A new plan now being promoted for the City Hall square, will move the municipality functions to a new location, while causing additional depreciation to the importance of that triangle of public buildings – the old city hall, the first and central synagogue and the water tower. As a programmatic alternative, the old City Hall building will be offered as the city history museum.
Within the urban and the local scale, Station 5 project proposes a rethinking to the fading essentially of the water facilities serving the city. In the urban scale, the project seeks to spread the city history museum program across seven municipal water facilities – some currently abandoned and others were replaced by modern systems. Every station will store different layer of the city story and documentation, according to the station placement; hence, an abandoned accumulation pool situated at an orchards field will be converted to the city agricultural station; a water tower within a residential area will serve as a record of the city population growth and as a database for its habitants. A marked bike route, which is partly exists, will serve the traffic between those stations, and bicycle pairs would be loaned to serve the travelers.
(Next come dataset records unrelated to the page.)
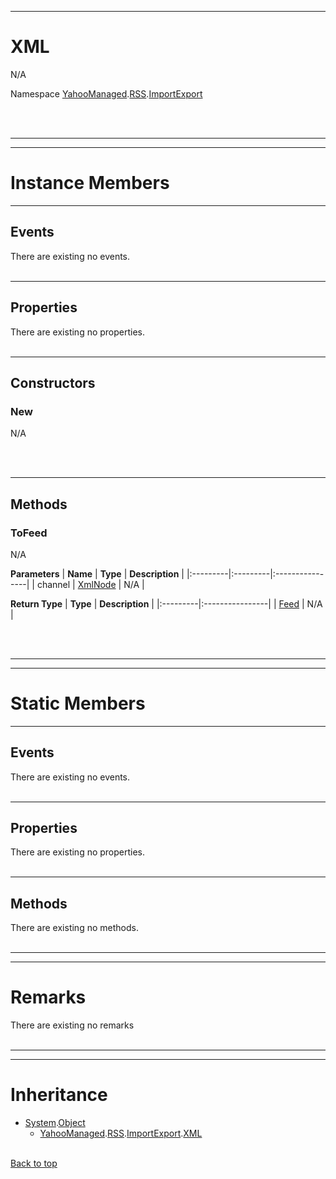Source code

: 
---


# XML #
N/A

Namespace [YahooManaged](namespaceYahooManaged.md).[RSS](namespaceYahooManagedRSS.md).[ImportExport](namespaceYahooManagedFinanceImportExport.md)



<br></br>

---


---

# Instance Members #

---

## Events ##

There are existing no events.
<br></br>


---

## Properties ##

There are existing no properties.
<br></br>


---

## Constructors ##

### New ###
N/A

<br></br>


---

## Methods ##

### ToFeed ###

N/A

**Parameters**
| **Name** | **Type** | **Description** |
|:---------|:---------|:----------------|
| channel | [XmlNode](http://social.msdn.microsoft.com/search/en-us/?query=XmlNode) | N/A |


**Return Type**
| **Type** | **Description** |
|:---------|:----------------|
| [Feed](classFeed#.md) | N/A |

<br></br>


---


---

# Static Members #

---

## Events ##

There are existing no events.
<br></br>


---

## Properties ##

There are existing no properties.
<br></br>


---

## Methods ##

There are existing no methods.
<br></br>


---


---

# Remarks #

There are existing no remarks
<br></br>


---


---

# Inheritance #

  * [System](http://msdn.microsoft.com/en-US/library/system.aspx).[Object](http://msdn.microsoft.com/en-US/library/system.object.aspx)
    * [YahooManaged](namespaceYahooManaged.md).[RSS](namespaceYahooManagedRSS.md).[ImportExport](namespaceYahooManagedFinanceImportExport.md).[XML](classRSSXML#.md)
<br></br>

[Back to top](classRSSXML#XML.md)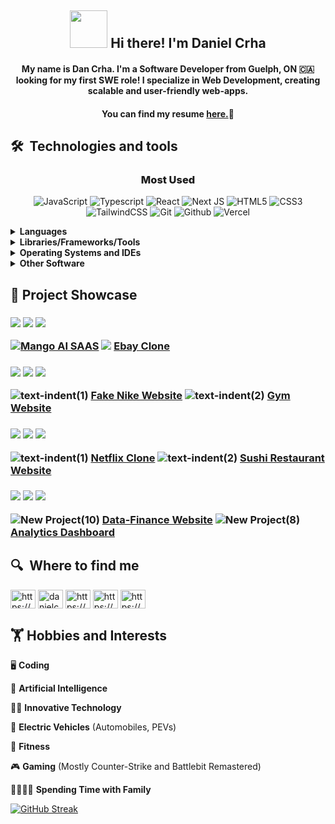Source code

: <h2 align="center"><img src=https://github.com/danielcrha/danielcrha/assets/44410856/da004cbd-28ac-4811-8497-7e6406350837
 width=60 height=60/> Hi there! I'm Daniel Crha</h2>

<h4 align="center">
 
 My name is Dan Crha. I'm a Software Developer from Guelph, ON :canada: looking for my first SWE role! I specialize in Web Development, creating scalable and user-friendly web-apps.
 
</h4>


<h4 align="center">

You can find my resume <a href="https://github.com/danielcrha/danielcrha/files/12570835/Daniel.Crha.Resume.2023.pdf">here.</a>:briefcase:

</h4>


## 🛠  Technologies and tools

<h3 align="center" style="font-weight: 800;">Most Used</h4>


<div align="center">
 
![JavaScript](https://img.shields.io/badge/JavaScript-F7DF1E.svg?style=for-the-badge&logo=JavaScript&logoColor=black)
![Typescript](https://img.shields.io/badge/TypeScript-3178C6.svg?style=for-the-badge&logo=TypeScript&logoColor=white)
![React](https://img.shields.io/badge/React-61DAFB.svg?style=for-the-badge&logo=React&logoColor=black)
![Next JS](https://img.shields.io/badge/Next-black?style=for-the-badge&logo=next.js&logoColor=white)
![HTML5](https://img.shields.io/badge/html5-%23E34F26.svg?style=for-the-badge&logo=html5&logoColor=white)
![CSS3](https://img.shields.io/badge/css3-%231572B6.svg?style=for-the-badge&logo=css3&logoColor=white)
![TailwindCSS](https://img.shields.io/badge/tailwindcss-%2338B2AC.svg?style=for-the-badge&logo=tailwind-css&logoColor=white)
![Git](https://img.shields.io/badge/Git-F05032.svg?style=for-the-badge&logo=Git&logoColor=white)
![Github](https://img.shields.io/badge/GitHub-181717.svg?style=for-the-badge&logo=GitHub&logoColor=white)
![Vercel](https://img.shields.io/badge/Vercel-000000.svg?style=for-the-badge&logo=Vercel&logoColor=white)</div>



<details>
<summary><strong>Languages</strong></summary>
<br>
 
![JavaScript](https://img.shields.io/badge/JavaScript-F7DF1E.svg?style=for-the-badge&logo=JavaScript&logoColor=black)
![Typescript](https://img.shields.io/badge/TypeScript-3178C6.svg?style=for-the-badge&logo=TypeScript&logoColor=white)
![HTML5](https://img.shields.io/badge/html5-%23E34F26.svg?style=for-the-badge&logo=html5&logoColor=white)
![CSS3](https://img.shields.io/badge/css3-%231572B6.svg?style=for-the-badge&logo=css3&logoColor=white)
![Python](https://img.shields.io/badge/Python-3776AB.svg?style=for-the-badge&logo=Python&logoColor=white)
![Java](https://img.shields.io/badge/java-%23ED8B00.svg?style=for-the-badge&logo=openjdk&logoColor=white)
![C](https://img.shields.io/badge/C-A8B9CC.svg?style=for-the-badge&logo=C&logoColor=black)
![C++](https://img.shields.io/badge/C++-00599C.svg?style=for-the-badge&logo=C++&logoColor=white)
</details>

<details>
<summary><strong>Libraries/Frameworks/Tools</strong></summary>
<br>

![Next JS](https://img.shields.io/badge/Next-black?style=for-the-badge&logo=next.js&logoColor=white)
![Node.js](https://img.shields.io/badge/Node.js-339933.svg?style=for-the-badge&logo=nodedotjs&logoColor=white)
![React](https://img.shields.io/badge/React-61DAFB.svg?style=for-the-badge&logo=React&logoColor=black)
![vite](https://img.shields.io/badge/Vite-646CFF.svg?style=for-the-badge&logo=Vite&logoColor=white)
![TailwindCSS](https://img.shields.io/badge/tailwindcss-%2338B2AC.svg?style=for-the-badge&logo=tailwind-css&logoColor=white)
![MaterialUI](https://img.shields.io/badge/MUI-007FFF.svg?style=for-the-badge&logo=MUI&logoColor=white)
![Redux](https://img.shields.io/badge/redux-%23593d88.svg?style=for-the-badge&logo=redux&logoColor=white)
![framer-motion](https://img.shields.io/badge/Framer-0055FF.svg?style=for-the-badge&logo=Framer&logoColor=white)
![npm](https://img.shields.io/badge/npm-CB3837.svg?style=for-the-badge&logo=npm&logoColor=white)
![yarn](https://img.shields.io/badge/Yarn-2C8EBB.svg?style=for-the-badge&logo=Yarn&logoColor=white)
![Git](https://img.shields.io/badge/Git-F05032.svg?style=for-the-badge&logo=Git&logoColor=white)
![Github](https://img.shields.io/badge/GitHub-181717.svg?style=for-the-badge&logo=GitHub&logoColor=white)
![Vercel](https://img.shields.io/badge/Vercel-000000.svg?style=for-the-badge&logo=Vercel&logoColor=white)
![Firebase](https://img.shields.io/badge/Firebase-FFCA28.svg?style=for-the-badge&logo=Firebase&logoColor=black)
![Supabase](https://img.shields.io/badge/Supabase-3FCF8E.svg?style=for-the-badge&logo=Supabase&logoColor=white)
![Planetscale](https://img.shields.io/badge/PlanetScale-000000.svg?style=for-the-badge&logo=PlanetScale&logoColor=white)
![PHP](https://img.shields.io/badge/PHP-777BB4.svg?style=for-the-badge&logo=PHP&logoColor=white)
![MySQL](https://img.shields.io/badge/MySQL-4479A1.svg?style=for-the-badge&logo=MySQL&logoColor=white)
![MongoDB](https://img.shields.io/badge/MongoDB-47A248.svg?style=for-the-badge&logo=MongoDB&logoColor=white)
![Prisma](https://img.shields.io/badge/Prisma-3982CE?style=for-the-badge&logo=Prisma&logoColor=white)
![Stripe](https://img.shields.io/badge/Stripe-008CDD.svg?style=for-the-badge&logo=Stripe&logoColor=white)
![OpenAI](https://img.shields.io/badge/OpenAI-412991.svg?style=for-the-badge&logo=OpenAI&logoColor=white)
![Apache](https://img.shields.io/badge/Apache-D22128.svg?style=for-the-badge&logo=Apache&logoColor=white)
![Docker](https://img.shields.io/badge/Docker-2496ED.svg?style=for-the-badge&logo=Docker&logoColor=white)
![VirtualBox](https://img.shields.io/badge/VirtualBox-183A61.svg?style=for-the-badge&logo=VirtualBox&logoColor=white)
![JUnit](https://img.shields.io/badge/JUnit5-25A162.svg?style=for-the-badge&logo=JUnit5&logoColor=white)
![Gradle](https://img.shields.io/badge/Gradle-02303A.svg?style=for-the-badge&logo=Gradle&logoColor=white)
![Android](https://img.shields.io/badge/Android-3DDC84.svg?style=for-the-badge&logo=Android&logoColor=white)
![RBPi](https://img.shields.io/badge/Raspberry%20Pi-A22846.svg?style=for-the-badge&logo=Raspberry-Pi&logoColor=white)
![Numpy](https://img.shields.io/badge/NumPy-013243.svg?style=for-the-badge&logo=NumPy&logoColor=white)
![Blender](https://img.shields.io/badge/Blender-E87D0D.svg?style=for-the-badge&logo=Blender&logoColor=white)
![SketchUp](https://img.shields.io/badge/SketchUp-005F9E.svg?style=for-the-badge&logo=SketchUp&logoColor=white)

</details>

<details>
<summary><strong>Operating Systems and IDEs</strong></summary>
<br>

![Windows](https://img.shields.io/badge/Windows-0078D6?style=for-the-badge&logo=windows&logoColor=white)
![macOS](https://img.shields.io/badge/mac%20os-000000?style=for-the-badge&logo=macos&logoColor=F0F0F0)
![Linux](https://img.shields.io/badge/Linux-FCC624?style=for-the-badge&logo=linux&logoColor=black)
![Ubuntu](https://img.shields.io/badge/Ubuntu-E95420?style=for-the-badge&logo=ubuntu&logoColor=white)

![VSCode](https://img.shields.io/badge/Visual%20Studio%20Code-007ACC.svg?style=for-the-badge&logo=Visual-Studio-Code&logoColor=white)
![Eclipse](https://img.shields.io/badge/Eclipse%20IDE-2C2255.svg?style=for-the-badge&logo=Eclipse-IDE&logoColor=white)
![Android Studio](https://img.shields.io/badge/Android%20Studio-3DDC84.svg?style=for-the-badge&logo=Android-Studio&logoColor=white)
</details>

<details>
<summary><strong>Other Software</strong></summary>
<br>

![Creative Cloud](https://img.shields.io/badge/Adobe%20Creative%20Cloud-DA1F26.svg?style=for-the-badge&logo=Adobe-Creative-Cloud&logoColor=white)
![Adobe Photoshop](https://img.shields.io/badge/Adobe%20Photoshop-31A8FF.svg?style=for-the-badge&logo=Adobe-Photoshop&logoColor=white)
![Adobe Illustrator](https://img.shields.io/badge/Adobe%20Illustrator-FF9A00.svg?style=for-the-badge&logo=Adobe-Illustrator&logoColor=white)
![Adobe Premiere Pro](https://img.shields.io/badge/Adobe%20Premiere%20Pro-9999FF.svg?style=for-the-badge&logo=Adobe-Premiere-Pro&logoColor=white)
</details>

## :star2: Project Showcase

<h3 align="left">
<img src="https://github.com/danielcrha/danielcrha/assets/44410856/72750b0b-f547-4457-b8bb-417b8970c167"/> <img src="https://github.com/danielcrha/danielcrha/assets/44410856/85c85a26-4aa8-4da9-b9d9-70828e719641"/> <img src="https://github.com/danielcrha/danielcrha/assets/44410856/11e5f52d-0ab5-43e5-abdf-1effa9266205"> 
 
 <img src="https://github.com/danielcrha/danielcrha/assets/44410856/a3243424-3c9a-444c-8443-b3e6562a934d"/><a href="https://ai-saas-rho-nine.vercel.app/" target="_blank">Mango AI SAAS</a> <img src="https://github.com/danielcrha/danielcrha/assets/44410856/10b6d2e0-fbb5-440d-99e2-c607957aacc7"/> <a href="https://ebay-clone-n6fu8koa4-danielcrha.vercel.app/" target="_blank">Ebay Clone</a>


</h3>
<p>
 
</p>
<h3>
<img src="https://github.com/danielcrha/danielcrha/assets/44410856/5082b68d-4afd-4b7d-8af4-9c855dd94f27"/> <img src="https://github.com/danielcrha/danielcrha/assets/44410856/85c85a26-4aa8-4da9-b9d9-70828e719641"/> <img src="https://github.com/danielcrha/danielcrha/assets/44410856/cf0a4ff8-d980-4eb4-9182-749cce36222c"/>

![text-indent(1)](https://github.com/danielcrha/danielcrha/assets/44410856/b3877715-8bd4-4811-8084-fad0a4800392) 
<a href="https://fake-nike-website.vercel.app/" target="_blank">Fake Nike Website</a> ![text-indent(2)](https://github.com/danielcrha/danielcrha/assets/44410856/dfeb513b-97e5-4299-943b-e02a017f089e) <a href="https://gym-web-app-alpha.vercel.app/" target="_blank">Gym Website</a>

</h3>

<p>

</p>

<h3>
<img src="https://github.com/danielcrha/danielcrha/assets/44410856/5c075188-b695-4634-8078-36dba0f0b847"/> <img src="https://github.com/danielcrha/danielcrha/assets/44410856/85c85a26-4aa8-4da9-b9d9-70828e719641"/> <img src="https://github.com/danielcrha/danielcrha/assets/44410856/cf1af8ca-d58b-4bfd-8a61-c80325207d16"/>

![text-indent(1)](https://github.com/danielcrha/danielcrha/assets/44410856/b3877715-8bd4-4811-8084-fad0a4800392) 
<a target="_blank" href="https://netflix-clone-git-master-danielcrha.vercel.app/auth" >Netflix Clone</a> ![text-indent(2)](https://github.com/danielcrha/danielcrha/assets/44410856/dfeb513b-97e5-4299-943b-e02a017f089e) <a target="_blank" href="https://sushi-restaurant-website.vercel.app/" >Sushi Restaurant Website</a>

</h3>

<p>

</p>
<h3>
<img src="https://github.com/danielcrha/danielcrha/assets/44410856/02aa1f1f-ae4a-4d84-8764-f338d74e4ef6"/> <img src="https://github.com/danielcrha/danielcrha/assets/44410856/85c85a26-4aa8-4da9-b9d9-70828e719641"/> <img src="https://github.com/danielcrha/danielcrha/assets/44410856/c9754b05-1f74-4780-a387-45f8e2a456fa"/>

![New Project(10)](https://github.com/danielcrha/danielcrha/assets/44410856/6069064d-06f0-4305-9b67-d77c4d5aadcc)
<a href="" target="_blank">Data-Finance Website</a> ![New Project(8)](https://github.com/danielcrha/danielcrha/assets/44410856/7513f4a4-2b59-495c-8a04-2ee035ab9d46)
 <a href="https://analytics-dashboard-sigma.vercel.app/" target="_blank">‎Analytics Dashboard</a>

</h3>






## 🔍  Where to find me

<a href="https://www.linkedin.com/in/danielcrha/" target="blank"><img align="center" src="https://raw.githubusercontent.com/rahuldkjain/github-profile-readme-generator/master/src/images/icons/Social/linked-in-alt.svg" alt="https://www.linkedin.com/in/danielcrha/" height="30" width="40" /></a>
<a href="https://twitter.com/danielcrha" target="blank"><img align="center" src="https://raw.githubusercontent.com/rahuldkjain/github-profile-readme-generator/master/src/images/icons/Social/twitter.svg" alt="danielcrha" height="30" width="40" /></a>
<a href="https://www.instagram.com/dancrha/" target="blank"><img align="center" src="https://raw.githubusercontent.com/rahuldkjain/github-profile-readme-generator/master/src/images/icons/Social/instagram.svg" alt="https://www.instagram.com/dancrha/" height="30" width="40" /></a>
<a href="https://www.facebook.com/danielstephen.crha" target="blank"><img align="center" src="https://raw.githubusercontent.com/rahuldkjain/github-profile-readme-generator/master/src/images/icons/Social/facebook.svg" alt="https://www.facebook.com/danielstephen.crha" height="30" width="40" /></a>
<a href="https://stackoverflow.com/users/22535529/daniel-crha" target="blank"><img align="center" src="https://raw.githubusercontent.com/rahuldkjain/github-profile-readme-generator/master/src/images/icons/Social/stack-overflow.svg" alt="https://stackoverflow.com/users/22535529/daniel-crha" height="30" width="40" /></a>



## 🏋️ Hobbies and Interests
<p>
 🖥️ <strong>Coding</strong>
</p>
<p>🤖 <strong>Artificial Intelligence</strong></p>
<p>🧑‍💻 <strong>Innovative Technology</strong></p>
<p>
🔌 <strong>Electric Vehicles</strong> (Automobiles, PEVs)</p>
<p>
 💪 <strong>Fitness</strong> 
</p>
<p>🎮 <strong>Gaming</strong> (Mostly Counter-Strike and Battlebit Remastered)</p>

<p>
👨‍👩‍👧‍👦 <strong>Spending Time with Family</strong>
</p>



 [![GitHub Streak](https://streak-stats.demolab.com?user=danielcrha)](https://git.io/streak-stats) 

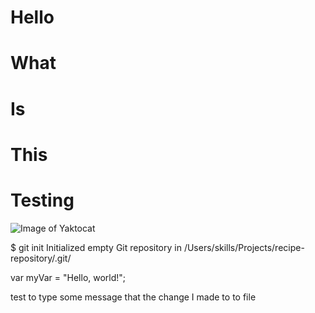 # Hello
# What
# Is
# This
# Testing
![Image of Yaktocat](https://octodex.github.com/images/yaktocat.png)


$ git init
Initialized empty Git repository in /Users/skills/Projects/recipe-repository/.git/


var myVar = "Hello, world!";



















test to type some message that the change I made to to file
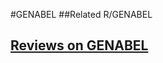 #GENABEL
##Related
R/GENABEL


## [Reviews on GENABEL](https://github.com/gaow/genetic-analysis-software/issues/144)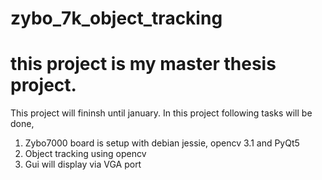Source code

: # zybo_7k_object_tracking
# this project is my master thesis project.

This project will fininsh until january.
In this project following tasks will be done, 
 1. Zybo7000 board is setup with debian jessie, opencv 3.1 and PyQt5 
 2. Object tracking using opencv 
 3. Gui will display via VGA port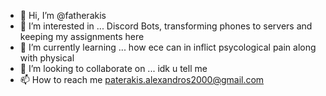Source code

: - 👋 Hi, I’m @fatherakis
- 👀 I’m interested in ... Discord Bots, transforming phones to servers and keeping my assignments here
- 🌱 I’m currently learning ... how ece can in inflict psycological pain along with physical
- 💞️ I’m looking to collaborate on ... idk u tell me
- 📫 How to reach me paterakis.alexandros2000@gmail.com

<!---
fatherakis/fatherakis is a ✨ special ✨ repository because its `README.md` (this file) appears on your GitHub profile.
You can click the Preview link to take a look at your changes.
--->
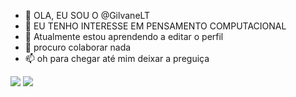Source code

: - 👋 OLA, EU SOU O @GilvaneLT
- 👀 EU TENHO INTERESSE EM PENSAMENTO COMPUTACIONAL
- 🌱 Atualmente estou aprendendo a editar o perfil
- 💞️ procuro colaborar nada
- 📫 oh para chegar até mim deixar a preguiça

 <img src="https://img.shields.io/badge/Scratch-4D97FF?style=for-the-badge&logo=Scratch&logoCoor=white" />
 <img src="https://img.shields.io/badge/JavaScript-323330?style=for-the-badge&logo=javascript&logoColor=F7DF1E" />
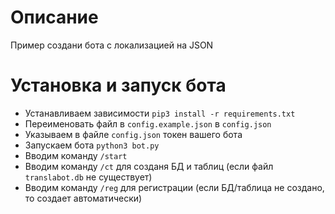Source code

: # Описание
Пример создани бота с локализацией на JSON

# Установка и запуск бота
+ Устанавливаем зависимости `pip3 install -r requirements.txt`
+ Переименовать файл в `config.example.json` в `config.json`
+ Указываем в файле `config.json` токен вашего бота
+ Запускаем бота `python3 bot.py`
+ Вводим команду `/start`
+ Вводим команду `/ct` для созданя БД и таблиц (если файл `translabot.db` не существует)
+ Вводим команду `/reg` для регистрации (если БД/таблица не создано, то создает автоматически)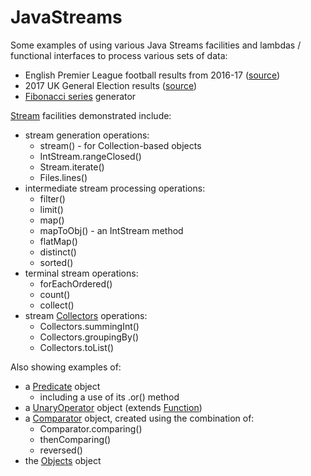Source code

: # JavaStreams
Some examples of using various Java Streams facilities and lambdas / functional interfaces to process various sets of data:
* English Premier League football results from 2016-17 ([source](http://www.football-data.co.uk/englandm.php))
* 2017 UK General Election results ([source](https://www.electoralcommission.org.uk/our-work/our-research/electoral-data/electoral-data-files-and-reports))
* [Fibonacci series](https://en.wikipedia.org/wiki/Fibonacci_number) generator

[Stream](https://docs.oracle.com/javase/8/docs/api/java/util/stream/Stream.html) facilities demonstrated include:

* stream generation operations:
  * stream() - for Collection-based objects
  * IntStream.rangeClosed()
  * Stream.iterate()
  * Files.lines()
* intermediate stream processing operations:
  * filter()
  * limit()
  * map()
  * mapToObj() - an IntStream method
  * flatMap()
  * distinct()
  * sorted()
* terminal stream operations:
  * forEachOrdered()
  * count()
  * collect()
* stream [Collectors](https://docs.oracle.com/javase/8/docs/api/java/util/stream/Collectors.html) operations:
  * Collectors.summingInt()
  * Collectors.groupingBy()
  * Collectors.toList()

Also showing examples of:
* a [Predicate](https://docs.oracle.com/javase/8/docs/api/java/util/function/Predicate.html) object
  * including a use of its .or() method
* a [UnaryOperator](https://docs.oracle.com/javase/8/docs/api/java/util/function/UnaryOperator.html) object (extends [Function](https://docs.oracle.com/javase/8/docs/api/java/util/function/Function.html))
* a [Comparator](https://docs.oracle.com/javase/8/docs/api/java/util/Comparator.html) object, created using the combination of:
  * Comparator.comparing()
  * thenComparing()
  * reversed()
* the [Objects](https://docs.oracle.com/javase/8/docs/api/java/util/Objects.html) object
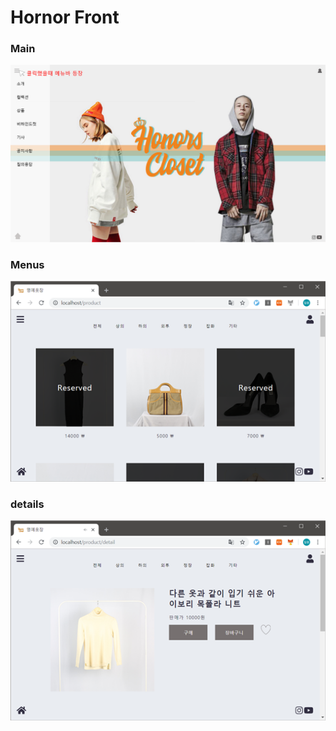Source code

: # Hornor Front

### Main
![Main](/그림1.png)

### Menus
![Menus](/image01.png)

### details
![Menus](/image03.png)

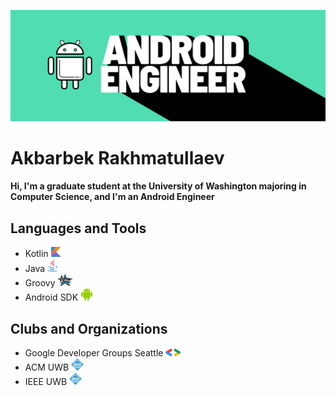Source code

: ![I am Android Engineer](https://github.com/A-Rakhmatullaev/A-Rakhmatullaev/blob/main/friday.png)



# Akbarbek Rakhmatullaev
#### Hi, I'm a graduate student at the University of Washington majoring in Computer Science, and I'm an Android Engineer

## Languages and Tools
- Kotlin <img src="https://github.com/A-Rakhmatullaev/A-Rakhmatullaev/blob/main/kotlin.png" alt="kotlin" width="16" height="16"/>
- Java <img src="https://github.com/A-Rakhmatullaev/A-Rakhmatullaev/blob/main/java.png" alt="java" width="16" height="21"/>
- Groovy <img src="https://github.com/A-Rakhmatullaev/A-Rakhmatullaev/blob/main/groovy.png" alt="groovy" width="25" height="20"/>
- Android SDK <img src="https://github.com/A-Rakhmatullaev/A-Rakhmatullaev/blob/main/android.png" alt="android" width="20" height="20"/>

## Clubs and Organizations
- Google Developer Groups Seattle <img src="https://github.com/A-Rakhmatullaev/A-Rakhmatullaev/blob/main/GDG.png" alt="GDG" width="24" height="12"/>
- ACM UWB <img src="https://github.com/A-Rakhmatullaev/A-Rakhmatullaev/blob/main/ACM.png" alt="ACM" width="20" height="20"/>
- IEEE UWB <img src="https://github.com/A-Rakhmatullaev/A-Rakhmatullaev/blob/main/ACM.png" alt="IEEE" width="20" height="20"/>




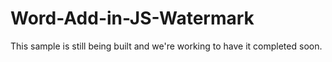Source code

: # Word-Add-in-JS-Watermark
This sample is still being built and we're working to have it completed soon.
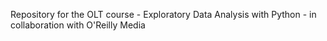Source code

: Repository for the OLT course - Exploratory Data Analysis with Python - in collaboration with O'Reilly Media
During the years the concrete facades of this tower became a carrier for network infrastructure and electricity systems and as a huge canvas for urban vandalism experiments, despite its central location in the heart of the main street. Along with the programmatic revival of the tower, the project wishes to offer a new outfit the city’s old servant; The light skin made of metal nets stretched across the tower facade, will be covered with climbing vegetation creating a climate solution to the vertical garden within the building torso. The new facade will maintain the historical symbol of the city as an urban landmark while arousing a fresh and modern appearance to it.